Aim of the task | Repeat each entry below exactly, omitting any picture it holds.

-------- Supplied data --------

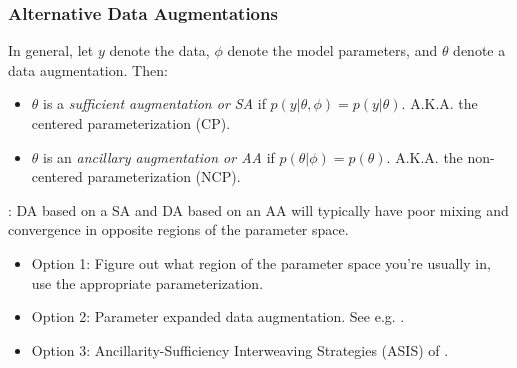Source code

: \documentclass[xcolor=dvipsnames]{beamer}\usepackage{graphicx, color}
\begin{document}
\begin{frame}
  \frametitle{Alternative Data Augmentations}
In general, let $y$ denote the data, $\phi$ denote the model parameters, and $\theta$ denote a data augmentation. Then:

\begin{itemize}
  \item $\theta$ is a {\it \color{red} sufficient augmentation or SA} if $p(y|\theta, \phi) = p(y|\theta)$. A.K.A. the centered parameterization (CP).
  \item $\theta$ is an {\it \color{red} ancillary augmentation or AA} if $p(\theta|\phi) = p(\theta)$. A.K.A. the non-centered parameterization (NCP).
\end{itemize}
\pause

\citet{papaspiliopoulos2007general}: DA based on a SA and DA based on an AA will typically have poor mixing and convergence in opposite regions of the parameter space.\pause
\begin{itemize}
\item Option 1: Figure out what region of the parameter space you're usually in, use the appropriate parameterization.

\item Option 2: Parameter expanded data augmentation. See e.g. \citet{van2001art}.

\item Option 3: Ancillarity-Sufficiency Interweaving Strategies (ASIS) of \citet{yu2011center}.
\end{itemize}
\end{frame}
\end{document}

--------

Response |
Source code

: \documentclass[xcolor=dvipsnames]{beamer}\usepackage{graphicx, color}
\begin{document}
\begin{frame}
  \frametitle{Alternative Data Augmentations}
In general, let $y$ denote the data, $\phi$ denote the model parameters, and $\theta$ denote a data augmentation. Then:

\begin{itemize}
  \item $\theta$ is a {\it \color{red} sufficient augmentation or SA} if $p(y|\theta, \phi) = p(y|\theta)$. A.K.A. the centered parameterization (CP).
  \item $\theta$ is an {\it \color{red} ancillary augmentation or AA} if $p(\theta|\phi) = p(\theta)$. A.K.A. the non-centered parameterization (NCP).
\end{itemize}
\pause

\citet{papaspiliopoulos2007general}: DA based on a SA and DA based on an AA will typically have poor mixing and convergence in opposite regions of the parameter space.\pause
\begin{itemize}
\item Option 1: Figure out what region of the parameter space you're usually in, use the appropriate parameterization.

\item Option 2: Parameter expanded data augmentation. See e.g. \citet{van2001art}.

\item Option 3: Ancillarity-Sufficiency Interweaving Strategies (ASIS) of \citet{yu2011center}.
\end{itemize}
\end{frame}
\end{document}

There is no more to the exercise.